There is however one that caught my attention. Number 11 is the use of hard coded credentials.
Basically this happens when some program is connecting to a service using a username and password. Usually, those credentials are requested as part of the program operation. But there is a large category of systems where this is not possible. Web servers connecting to database servers and ETL (extract-transform-load) tools or hand coded equivalents are usually run in servers without user intervention. They simply cannot ask for user credentials each time they need it because there is no user to ask for in the case of batch processes or because the service they are providing is accessible for everyone, making this step redundant.
The analysis is at first good. When you want your program to connect to the database without asking for credentials, your program needs to provide those credentials. Plain and simple, your program knows them and there is a risk if someone peeks at the program or configuration file where they are stored. To be more accurate, the risk is proportional to the chances of the place where those credentials are stored being accessible and inspectable by attackers.
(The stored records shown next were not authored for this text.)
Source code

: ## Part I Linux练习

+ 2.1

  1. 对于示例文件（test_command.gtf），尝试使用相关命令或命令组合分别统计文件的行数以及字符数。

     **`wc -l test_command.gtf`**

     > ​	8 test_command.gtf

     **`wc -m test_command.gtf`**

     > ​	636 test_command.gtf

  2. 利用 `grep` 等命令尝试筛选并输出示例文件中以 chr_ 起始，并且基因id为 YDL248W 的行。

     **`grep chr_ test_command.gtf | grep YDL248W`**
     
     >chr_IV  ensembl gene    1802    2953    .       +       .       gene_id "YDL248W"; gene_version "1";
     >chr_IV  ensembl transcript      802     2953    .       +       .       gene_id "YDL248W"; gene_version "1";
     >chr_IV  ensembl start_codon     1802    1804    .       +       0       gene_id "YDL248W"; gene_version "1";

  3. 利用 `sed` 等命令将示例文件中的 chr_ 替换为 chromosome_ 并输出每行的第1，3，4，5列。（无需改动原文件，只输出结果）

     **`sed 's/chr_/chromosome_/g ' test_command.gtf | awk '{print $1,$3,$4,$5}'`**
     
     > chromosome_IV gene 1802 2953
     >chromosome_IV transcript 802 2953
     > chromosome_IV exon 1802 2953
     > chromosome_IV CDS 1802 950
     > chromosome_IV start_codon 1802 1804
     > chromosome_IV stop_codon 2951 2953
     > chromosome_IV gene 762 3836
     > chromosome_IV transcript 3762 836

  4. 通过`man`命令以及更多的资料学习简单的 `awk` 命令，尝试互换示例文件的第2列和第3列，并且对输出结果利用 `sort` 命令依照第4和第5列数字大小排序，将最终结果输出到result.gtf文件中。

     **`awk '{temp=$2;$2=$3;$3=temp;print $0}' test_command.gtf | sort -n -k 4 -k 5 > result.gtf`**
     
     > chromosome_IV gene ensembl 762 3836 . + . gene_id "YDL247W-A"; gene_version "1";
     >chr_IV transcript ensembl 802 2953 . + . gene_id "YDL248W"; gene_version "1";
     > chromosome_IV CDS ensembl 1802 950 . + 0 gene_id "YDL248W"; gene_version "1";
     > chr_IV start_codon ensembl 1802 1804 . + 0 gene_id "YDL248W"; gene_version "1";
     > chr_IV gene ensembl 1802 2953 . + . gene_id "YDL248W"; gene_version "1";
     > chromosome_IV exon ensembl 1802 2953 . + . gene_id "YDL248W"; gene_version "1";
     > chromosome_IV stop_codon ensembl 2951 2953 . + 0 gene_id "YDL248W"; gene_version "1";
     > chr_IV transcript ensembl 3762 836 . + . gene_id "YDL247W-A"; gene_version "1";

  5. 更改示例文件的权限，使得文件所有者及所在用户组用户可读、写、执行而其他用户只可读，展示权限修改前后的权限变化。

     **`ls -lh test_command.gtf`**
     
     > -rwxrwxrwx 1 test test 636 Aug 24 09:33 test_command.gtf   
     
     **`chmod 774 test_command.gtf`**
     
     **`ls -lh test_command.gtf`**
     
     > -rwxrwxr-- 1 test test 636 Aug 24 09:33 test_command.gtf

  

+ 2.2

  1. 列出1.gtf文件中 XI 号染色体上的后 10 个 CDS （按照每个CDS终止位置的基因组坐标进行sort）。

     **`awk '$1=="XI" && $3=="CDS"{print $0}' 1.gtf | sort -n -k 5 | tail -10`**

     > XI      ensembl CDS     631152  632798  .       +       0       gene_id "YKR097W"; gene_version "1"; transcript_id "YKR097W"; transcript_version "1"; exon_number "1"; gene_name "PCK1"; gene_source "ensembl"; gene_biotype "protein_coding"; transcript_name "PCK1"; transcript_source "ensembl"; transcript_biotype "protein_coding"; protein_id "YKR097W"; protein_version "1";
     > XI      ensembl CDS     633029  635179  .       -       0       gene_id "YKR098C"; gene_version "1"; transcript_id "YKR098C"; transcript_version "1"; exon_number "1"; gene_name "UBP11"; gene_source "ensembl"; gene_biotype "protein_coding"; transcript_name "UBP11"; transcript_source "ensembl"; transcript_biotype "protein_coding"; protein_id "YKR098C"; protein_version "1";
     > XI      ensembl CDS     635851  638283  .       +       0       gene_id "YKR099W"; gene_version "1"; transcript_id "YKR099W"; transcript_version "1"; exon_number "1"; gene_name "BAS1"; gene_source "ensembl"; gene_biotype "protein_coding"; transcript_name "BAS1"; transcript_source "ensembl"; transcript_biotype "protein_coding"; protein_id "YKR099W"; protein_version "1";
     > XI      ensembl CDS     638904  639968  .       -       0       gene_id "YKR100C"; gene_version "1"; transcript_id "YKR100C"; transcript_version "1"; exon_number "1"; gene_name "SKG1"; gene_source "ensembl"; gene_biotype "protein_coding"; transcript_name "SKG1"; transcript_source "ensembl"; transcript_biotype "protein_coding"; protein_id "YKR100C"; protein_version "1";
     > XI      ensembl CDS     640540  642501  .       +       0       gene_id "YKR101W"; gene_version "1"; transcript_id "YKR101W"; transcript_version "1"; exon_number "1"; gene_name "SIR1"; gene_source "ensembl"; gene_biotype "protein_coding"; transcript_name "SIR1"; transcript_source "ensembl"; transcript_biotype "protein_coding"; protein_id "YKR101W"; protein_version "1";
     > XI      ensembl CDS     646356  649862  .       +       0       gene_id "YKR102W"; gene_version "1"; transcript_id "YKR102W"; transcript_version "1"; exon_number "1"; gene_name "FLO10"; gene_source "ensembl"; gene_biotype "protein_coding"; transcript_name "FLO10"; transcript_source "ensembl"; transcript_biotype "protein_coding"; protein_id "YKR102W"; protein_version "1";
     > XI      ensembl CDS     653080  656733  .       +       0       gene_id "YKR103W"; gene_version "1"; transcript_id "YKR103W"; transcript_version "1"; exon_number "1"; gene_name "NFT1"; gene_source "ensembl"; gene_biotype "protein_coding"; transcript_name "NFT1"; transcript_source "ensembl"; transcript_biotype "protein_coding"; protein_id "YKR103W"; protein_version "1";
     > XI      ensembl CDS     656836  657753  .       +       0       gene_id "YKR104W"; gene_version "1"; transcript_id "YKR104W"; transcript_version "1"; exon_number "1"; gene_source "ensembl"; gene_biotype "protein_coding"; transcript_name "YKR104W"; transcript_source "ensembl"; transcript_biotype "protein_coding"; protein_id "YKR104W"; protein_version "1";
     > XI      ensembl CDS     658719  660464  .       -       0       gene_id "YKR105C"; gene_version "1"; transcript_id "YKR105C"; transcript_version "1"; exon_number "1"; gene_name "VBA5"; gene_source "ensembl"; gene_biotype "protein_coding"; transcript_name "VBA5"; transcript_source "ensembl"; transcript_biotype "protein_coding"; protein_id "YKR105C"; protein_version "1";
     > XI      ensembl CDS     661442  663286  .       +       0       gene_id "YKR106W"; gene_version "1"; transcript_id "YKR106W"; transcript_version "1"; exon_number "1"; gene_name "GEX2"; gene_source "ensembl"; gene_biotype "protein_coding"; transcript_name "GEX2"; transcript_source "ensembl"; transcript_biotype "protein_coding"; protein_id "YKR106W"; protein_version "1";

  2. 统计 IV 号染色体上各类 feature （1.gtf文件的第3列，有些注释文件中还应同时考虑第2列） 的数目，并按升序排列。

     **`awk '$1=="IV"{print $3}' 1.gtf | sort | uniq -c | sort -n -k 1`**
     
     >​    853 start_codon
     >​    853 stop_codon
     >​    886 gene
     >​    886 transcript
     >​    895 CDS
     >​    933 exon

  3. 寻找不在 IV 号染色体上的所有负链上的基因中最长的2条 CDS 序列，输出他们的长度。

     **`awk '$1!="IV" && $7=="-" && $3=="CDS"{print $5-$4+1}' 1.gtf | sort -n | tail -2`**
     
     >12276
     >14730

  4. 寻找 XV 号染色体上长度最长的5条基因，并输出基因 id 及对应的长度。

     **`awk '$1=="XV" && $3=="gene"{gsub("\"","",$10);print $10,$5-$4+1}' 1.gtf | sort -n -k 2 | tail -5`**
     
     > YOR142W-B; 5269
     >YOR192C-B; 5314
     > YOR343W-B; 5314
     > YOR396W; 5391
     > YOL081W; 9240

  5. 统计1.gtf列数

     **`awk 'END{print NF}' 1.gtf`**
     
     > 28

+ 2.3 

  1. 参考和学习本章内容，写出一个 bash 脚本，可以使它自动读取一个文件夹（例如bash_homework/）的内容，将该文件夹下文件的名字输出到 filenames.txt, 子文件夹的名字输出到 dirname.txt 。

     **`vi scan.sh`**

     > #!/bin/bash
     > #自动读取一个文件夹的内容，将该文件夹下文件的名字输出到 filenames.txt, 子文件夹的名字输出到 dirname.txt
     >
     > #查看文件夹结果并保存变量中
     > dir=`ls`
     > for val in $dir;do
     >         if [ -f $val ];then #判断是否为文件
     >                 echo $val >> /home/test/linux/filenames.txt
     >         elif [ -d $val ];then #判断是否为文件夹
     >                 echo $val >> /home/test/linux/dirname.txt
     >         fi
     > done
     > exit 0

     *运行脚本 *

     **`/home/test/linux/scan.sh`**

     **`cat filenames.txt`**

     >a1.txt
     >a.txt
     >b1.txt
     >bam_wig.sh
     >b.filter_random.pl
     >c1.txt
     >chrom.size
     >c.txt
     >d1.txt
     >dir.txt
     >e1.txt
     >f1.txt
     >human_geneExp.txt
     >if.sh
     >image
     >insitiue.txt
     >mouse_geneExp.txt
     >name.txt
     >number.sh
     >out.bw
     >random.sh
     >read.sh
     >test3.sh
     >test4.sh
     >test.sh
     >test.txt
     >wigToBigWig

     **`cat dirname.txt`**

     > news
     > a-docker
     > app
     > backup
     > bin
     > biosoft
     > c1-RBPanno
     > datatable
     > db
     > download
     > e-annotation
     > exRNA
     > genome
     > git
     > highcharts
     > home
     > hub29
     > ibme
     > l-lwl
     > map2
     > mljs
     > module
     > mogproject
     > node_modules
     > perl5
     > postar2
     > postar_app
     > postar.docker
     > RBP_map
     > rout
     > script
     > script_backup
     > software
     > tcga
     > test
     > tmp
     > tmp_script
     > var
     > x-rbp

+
What surprises me in this case are the prevention and mitigation measures. Storing them in a separate configuration file is fine, providing you take measures to make this configuration file not accessible for outsiders. Storing them encrypted does not seem to add a sensible amount of protection, as again the decryption keys must be embedded in the program binary or stored elsewhere. Where do you store those, in another encrypted configuration file, perhaps?
True, if the configuration file falls into the wrong hands, your credentials will not be compromised if they are encrypted. But my bet is that if that happens, the place where the encryption keys for the configuration file are stored is also going to be retrieved by the bad guys. You can build layer after layer of encryption, but you'll still be reliant on access protection to not reveal your secret keys.
Rather than add more layers of encryption, it seems better to focus on preventing access to unintended locations in your system.
In fairness, at the end of the section they reckon that none of those preventions and mitigations are complete. You now know why.